Commit fuzzer source code. #2

viniul · 2020-01-22T17:23:02Z

As discussed on the mailing list already, this PR adds the fuzzing harnesses written by @bshastry and me to the xerces upstream. An initial integration into already uncovered some bugs. Integrating the fuzzing harnesses into upstream provides a cleaner way to test the xerces code.

The purpose of this PR and the integration of xerces into oss-fuzz is to allow parts of xerces' code to be continuously fuzzed, which would probably result in the detection of security bugs early on in the development process.

CC @bshastry

This commit fixes an issue with the xml proto converter, see the following PR: google/oss-fuzz#3167

This commit contains the source code for fuzzing harnesses written by Bhargava Shastry and Vincent Ulitzsch. The fuzzing harnesses are used for an integration into oss-fuzz

…nds reads

cmake: Correct shared library name and symlink creation

viniul · 2020-04-04T13:44:14Z

Just following up - is there still interest in merging this PR? If so, is there anything on our side to help get this PR merged?
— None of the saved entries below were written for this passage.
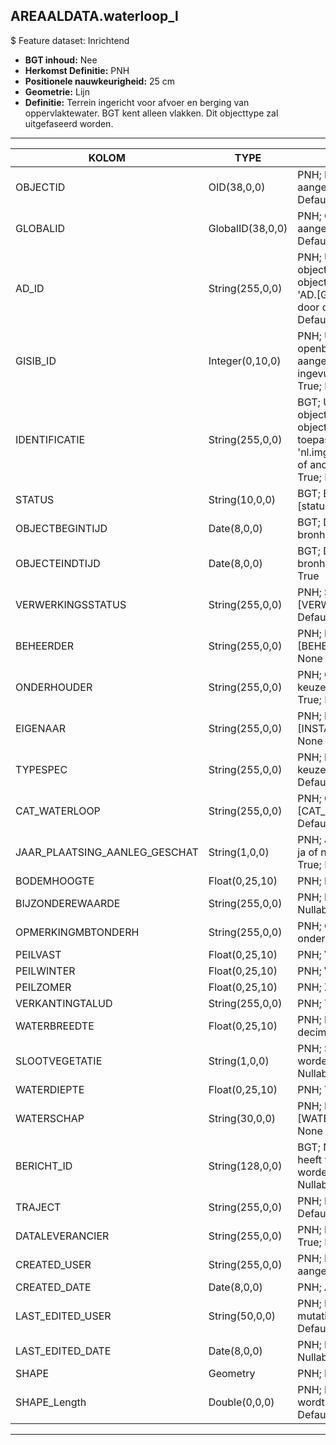 ## AREAALDATA.waterloop_l

$ Feature dataset: Inrichtend

* __BGT inhoud:__ Nee
* __Herkomst Definitie:__ PNH
* __Positionele nauwkeurigheid:__ 25 cm
* __Geometrie:__ Lijn
* __Definitie:__ Terrein ingericht voor afvoer en berging van oppervlaktewater. BGT kent alleen vlakken. Dit objecttype zal uitgefaseerd worden.

***

|KOLOM                               |TYPE          	       |DEFINITIE|
|------                              |----          	       |-----    |
|OBJECTID                            |OID(38,0,0)              |PNH; Intern ArcGIS Identificatienummer, aangemaakt door ArcGIS; Nullable: False; Default: None|
|GLOBALID                            |GlobalID(38,0,0)         |PNH; Global Unique Identifier,  aangemaakt door ArcGIS; Nullable: False; Default: None|
|AD_ID                               |String(255,0,0)          |PNH; Uniek identificatienummer voor het object dat onveranderlijk is zolang het object bestaat in Areaaldata: in format 'AD.[GUID]'. Dit moet worden ingevuld door de aannemer; Nullable: False; Default: None|
|GISIB_ID                            |Integer(0,10,0)          |PNH; Uniek Identificatienummer beheer openbare ruimte (GISIB), wordt aangemaakt in GISIB en mag niet worden ingevuld door de aannemer; Nullable: True; Default: None|
|IDENTIFICATIE                       |String(255,0,0)          |BGT; Uniek identificatienummer voor het object dat onveranderlijk is zolang het object bestaat: bevat indien van toepassing BGT/IMKL ID in format 'nl.imgeo/imkl.bronhouderscode.LokaalID' of anders: '00000'.LokaalID; Nullable: True; Default: None|
|STATUS                              |String(10,0,0)           |BGT; BGT status van het object; keuzelijst [status]; Nullable: False; Default: bestaand|
|OBJECTBEGINTIJD                     |Date(8,0,0)              |BGT; Datum waarop het object bij de bronhouder is ontstaan; Nullable: False|
|OBJECTEINDTIJD                      |Date(8,0,0)              |BGT; Datum waarop het object bij de bronhouder niet meer geldig is; Nullable: True|
|VERWERKINGSSTATUS                   |String(255,0,0)          |PNH; Status van de gegevens; keuzelijst [VERWERKINGSSTATUS]; Nullable: False; Default: Nieuw|
|BEHEERDER                           |String(255,0,0)          |PNH; Beheerder van het object; keuzelijst [BEHEERDER]; Nullable: True; Default: None|
|ONDERHOUDER                         |String(255,0,0)          |PNH; Onderhouder van het object; keuzelijst [ONDERHOUDER]; Nullable: True; Default: None|
|EIGENAAR                            |String(255,0,0)          |PNH; Eigenaar van het object; keuzelijst [INSTANTIE]; Nullable: True; Default: None|
|TYPESPEC                            |String(255,0,0)          |PNH; Nadere typering van het object; keuzelijst [typeSpecWTL]; Nullable: True; Default: None|
|CAT_WATERLOOP                       |String(255,0,0)          |PNH; Categorie waterloop; keuzelijst [CAT_WATERLOOP]; Nullable: True; Default: None|
|JAAR_PLAATSING_AANLEG_GESCHAT       |String(1,0,0)            |PNH; Jaar plaatsing of aanleg is geschat: ja of nee; keuzelijst [jaNee]; Nullable: True; Default: N|
|BODEMHOOGTE                         |Float(0,25,10)           |PNH; Hoogte t.o.v. NAP; Nullable: True|
|BIJZONDEREWAARDE                    |String(255,0,0)          |PNH; Indicatie van bijzondere waarde; Nullable: True; Default: None|
|OPMERKINGMBTONDERH                  |String(255,0,0)          |PNH; Opmerking met betrekking tot het onderhoud; Nullable: True; Default: None|
|PEILVAST                            |Float(0,25,10)           |PNH; Vaste peil; Nullable: True|
|PEILWINTER                          |Float(0,25,10)           |PNH; Winter peil; Nullable: True|
|PEILZOMER                           |Float(0,25,10)           |PNH; Zomer peil; Nullable: True|
|VERKANTINGTALUD                     |String(255,0,0)          |PNH; TODO; Nullable: True; Default: None|
|WATERBREEDTE                        |Float(0,25,10)           |PNH; Breedte Natte profiel in meters (2 decimalen); Nullable: True|
|SLOOTVEGETATIE                      |String(1,0,0)            |PNH; Slootvegetatie dient verwerkt te worden: Ja/Nee; keuzelijst [jaNee]; Nullable: True; Default: N|
|WATERDIEPTE                         |Float(0,25,10)           |PNH; TODO; Nullable: True|
|WATERSCHAP                          |String(30,0,0)           |PNH; Naam Waterschap; keuzelijst [WATERSCHAP]; Nullable: True; Default: None|
|BERICHT_ID                          |String(128,0,0)          |BGT; Nummer van het bericht dat PNH heeft verzonden naar LV. Dit mag niet worden ingevuld door de aannemer; Nullable: True; Default: None; Visible:No|
|TRAJECT                             |String(255,0,0)          |PNH; FK naar traject_v; Nullable: True; Default: None|
|DATALEVERANCIER                     |String(255,0,0)          |PNH; Leverancier van de data; Nullable: True; Default: None|
|CREATED_USER                        |String(255,0,0)          |PNH; Naam van gebruiker die de rij heeft aangemaakt; Nullable: True; Default: None|
|CREATED_DATE                        |Date(8,0,0)              |PNH; Aanmaakdatum; Nullable: True|
|LAST_EDITED_USER                    |String(50,0,0)           |PNH; Naam van gebruiker die de laatste mutatie heeft doorgevoerd; Nullable: True; Default: None|
|LAST_EDITED_DATE                    |Date(8,0,0)              |PNH; Datum van de laatste mutatie; Nullable: True|
|SHAPE                               |Geometry                 |PNH; Lijn|
|SHAPE_Length                        |Double(0,0,0)            |PNH; Lengte in meters, 5 decimalen. Dit wordt automatisch gevuld; Nullable: False; Default: None|



***
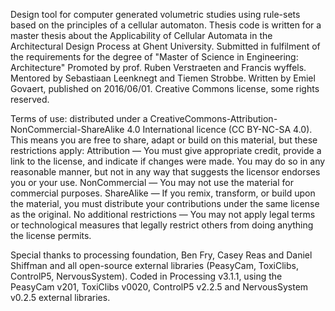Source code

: Design tool for computer generated volumetric studies using rule-sets based on the principles of a cellular automaton. 
Thesis code is written for a master thesis about the Applicability of Cellular Automata in the Architectural Design Process at Ghent University.
Submitted in fulfilment of the requirements for the degree of "Master of Science in Engineering: Architecture"
Promoted by prof. Ruben Verstraeten and Francis wyffels. Mentored by Sebastiaan Leenknegt and Tiemen Strobbe.
Written by Emiel Govaert, published on 2016/06/01. Creative Commons license, some rights reserved.

Terms of use: distributed under a CreativeCommons-Attribution-NonCommercial-ShareAlike 4.0 International licence (CC BY-NC-SA 4.0).
This means you are free to share, adapt or build on this material, but these restrictions apply:
Attribution — You must give appropriate credit, provide a link to the license, and indicate if changes were made. You may do so in any reasonable manner, but not in any way that suggests the licensor endorses you or your use.
NonCommercial — You may not use the material for commercial purposes.
ShareAlike — If you remix, transform, or build upon the material, you must distribute your contributions under the same license as the original.
No additional restrictions — You may not apply legal terms or technological measures that legally restrict others from doing anything the license permits.

Special thanks to processing foundation, Ben Fry, Casey Reas and Daniel Shiffman and all open-source external libraries (PeasyCam, ToxiClibs, ControlP5, NervousSystem).
Coded in Processing v3.1.1, using the PeasyCam v201, ToxiClibs v0020, ControlP5 v2.2.5 and NervousSystem v0.2.5 external libraries.
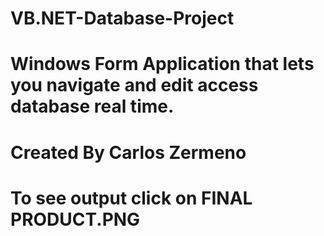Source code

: # VB.NET-Database-Project
# Windows Form Application that lets you navigate and edit access database real time.
# Created By Carlos Zermeno
# To see output click on FINAL PRODUCT.PNG
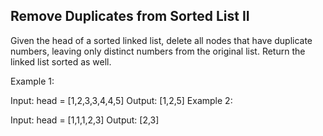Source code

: ## Remove Duplicates from Sorted List II

Given the head of a sorted linked list, delete all nodes that have duplicate numbers, leaving only distinct numbers from the original list. Return the linked list sorted as well.



Example 1:


Input: head = [1,2,3,3,4,4,5]
Output: [1,2,5]
Example 2:


Input: head = [1,1,1,2,3]
Output: [2,3]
scantor · 2020-04-06T11:40:23Z

It appears this is code that isn't part of the actual build (no makefile changes), so what's the significance of this being in the distribution? Seems like maintaining it as a patch would be more agile since there are no committers with any familiarity or involvement in it.

That said, I don't have any personal objection, and it appears to be Apache-licensed, so I can check it in if there's value. I can't accept the PR (no access and I don't use GitHub for commits) but I can apply a patch via GitBox.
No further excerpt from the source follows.